Una profesión en riesgo
La razón es conocida: Internet. Igual que la máquina de vapor reemplazó al molino o a cualquier otro apaño con semovientes, una posibilidad de comunicación limpia, instantánea y de momento gratuita viene a sustituir al engorroso desplazamiento matutino. El medio electrónico nos trae el periódico a casa y de cualquier rincón o lengua del planeta. Y si es verdad que los periódicos especializados parecen tener mejor defensa, no hay que dar por sentado que el carácter más de tribu o germanía y más fidelizable de sus lectores vayan a mantener indefinidamente a los bárbaros a extramuros del fuerte asediado.
A comienzos del siglo XX la radio se convirtió en instrumento para la difusión masiva de información y muchos predijeron la defunción del periódico, pero la prensa supo diversificar intereses y capacidad de análisis y el nuevo medio se convirtió incluso en una manera de ar al ciudadano de que si de verdad quería saber lo que había pasado, eran los periódicos -especialmente los llamados quality papers– los que tenían la respuesta.
La televisión fue un hueso más duro de roer, en especial porque su competencia en el mercado publicitario sí que hacía daño, pero hasta la implantación de las grandes cadenas informativas de ámbito mundial la amenaza resultaba manejable. La imagen muestra, pero no siempre explica ni responde.

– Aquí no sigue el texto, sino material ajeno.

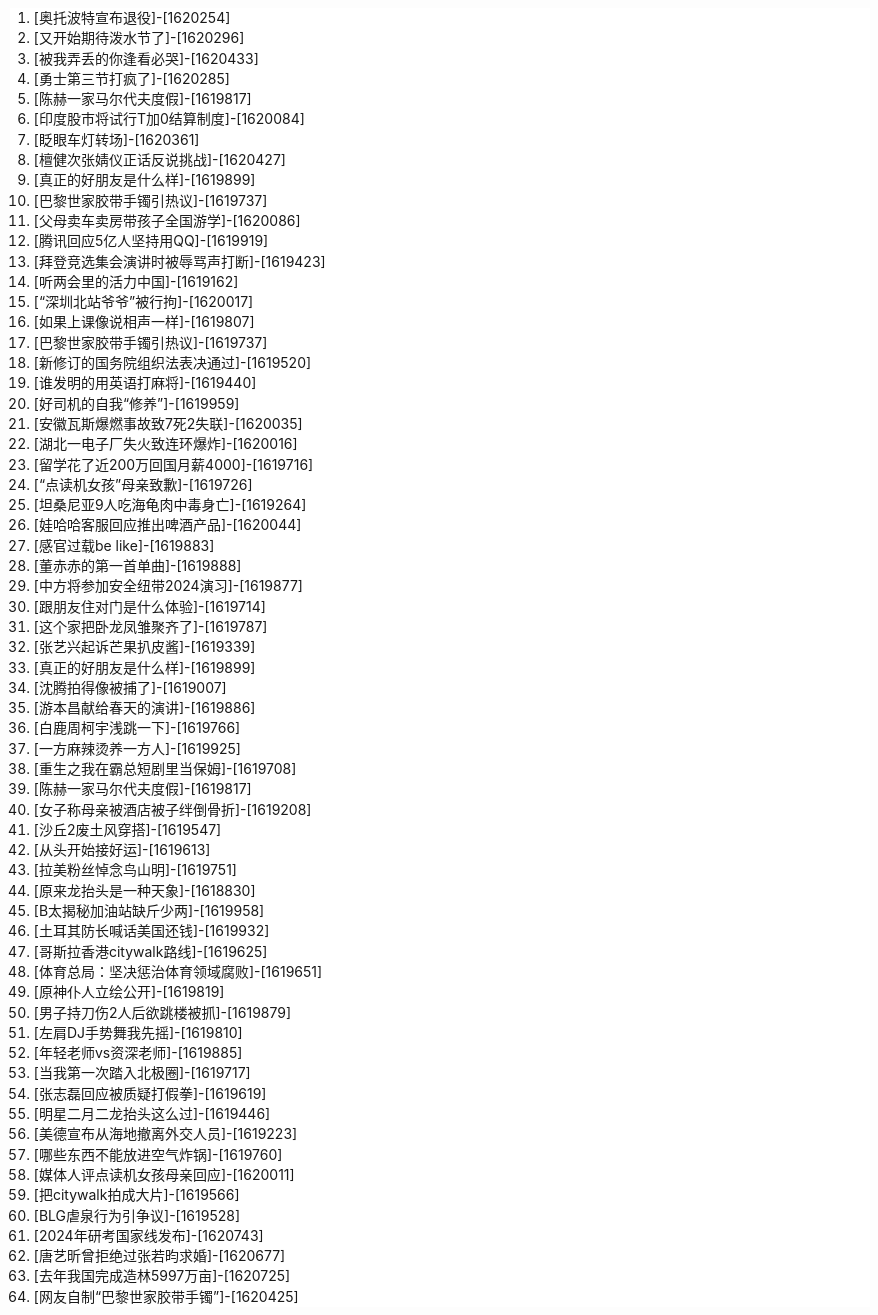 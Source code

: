 1. [奥托波特宣布退役]-[1620254]
1. [又开始期待泼水节了]-[1620296]
1. [被我弄丢的你逢看必哭]-[1620433]
1. [勇士第三节打疯了]-[1620285]
1. [陈赫一家马尔代夫度假]-[1619817]
1. [印度股市将试行T加0结算制度]-[1620084]
1. [眨眼车灯转场]-[1620361]
1. [檀健次张婧仪正话反说挑战]-[1620427]
1. [真正的好朋友是什么样]-[1619899]
1. [巴黎世家胶带手镯引热议]-[1619737]
1. [父母卖车卖房带孩子全国游学]-[1620086]
1. [腾讯回应5亿人坚持用QQ]-[1619919]
1. [拜登竞选集会演讲时被辱骂声打断]-[1619423]
1. [听两会里的活力中国]-[1619162]
1. [“深圳北站爷爷”被行拘]-[1620017]
1. [如果上课像说相声一样]-[1619807]
1. [巴黎世家胶带手镯引热议]-[1619737]
1. [新修订的国务院组织法表决通过]-[1619520]
1. [谁发明的用英语打麻将]-[1619440]
1. [好司机的自我“修养”]-[1619959]
1. [安徽瓦斯爆燃事故致7死2失联]-[1620035]
1. [湖北一电子厂失火致连环爆炸]-[1620016]
1. [留学花了近200万回国月薪4000]-[1619716]
1. [“点读机女孩”母亲致歉]-[1619726]
1. [坦桑尼亚9人吃海龟肉中毒身亡]-[1619264]
1. [娃哈哈客服回应推出啤酒产品]-[1620044]
1. [感官过载be like]-[1619883]
1. [董赤赤的第一首单曲]-[1619888]
1. [中方将参加安全纽带2024演习]-[1619877]
1. [跟朋友住对门是什么体验]-[1619714]
1. [这个家把卧龙凤雏聚齐了]-[1619787]
1. [张艺兴起诉芒果扒皮酱]-[1619339]
1. [真正的好朋友是什么样]-[1619899]
1. [沈腾拍得像被捕了]-[1619007]
1. [游本昌献给春天的演讲]-[1619886]
1. [白鹿周柯宇浅跳一下]-[1619766]
1. [一方麻辣烫养一方人]-[1619925]
1. [重生之我在霸总短剧里当保姆]-[1619708]
1. [陈赫一家马尔代夫度假]-[1619817]
1. [女子称母亲被酒店被子绊倒骨折]-[1619208]
1. [沙丘2废土风穿搭]-[1619547]
1. [从头开始接好运]-[1619613]
1. [拉美粉丝悼念鸟山明]-[1619751]
1. [原来龙抬头是一种天象]-[1618830]
1. [B太揭秘加油站缺斤少两]-[1619958]
1. [土耳其防长喊话美国还钱]-[1619932]
1. [哥斯拉香港citywalk路线]-[1619625]
1. [体育总局：坚决惩治体育领域腐败]-[1619651]
1. [原神仆人立绘公开]-[1619819]
1. [男子持刀伤2人后欲跳楼被抓]-[1619879]
1. [左肩DJ手势舞我先摇]-[1619810]
1. [年轻老师vs资深老师]-[1619885]
1. [当我第一次踏入北极圈]-[1619717]
1. [张志磊回应被质疑打假拳]-[1619619]
1. [明星二月二龙抬头这么过]-[1619446]
1. [美德宣布从海地撤离外交人员]-[1619223]
1. [哪些东西不能放进空气炸锅]-[1619760]
1. [媒体人评点读机女孩母亲回应]-[1620011]
1. [把citywalk拍成大片]-[1619566]
1. [BLG虐泉行为引争议]-[1619528]
1. [2024年研考国家线发布]-[1620743]
1. [唐艺昕曾拒绝过张若昀求婚]-[1620677]
1. [去年我国完成造林5997万亩]-[1620725]
1. [网友自制“巴黎世家胶带手镯”]-[1620425]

Pero todo eso ha dejado de ser así en la era digital, porque ni radio, ni televisión competían directamente con la prensa; eran un gong, un estampido, una conmoción, pero raramente escrutaban el acontecimiento como un buen texto es capaz de hacer. La prensa digital, pensada directamente para ese medio o como versión electrónica de un periódico impreso, sí es, en cambio, prensa. Y la palabra escrita, con el suntuoso acompañamiento de imagen y sonido, señorea sobre cualquier otro medio.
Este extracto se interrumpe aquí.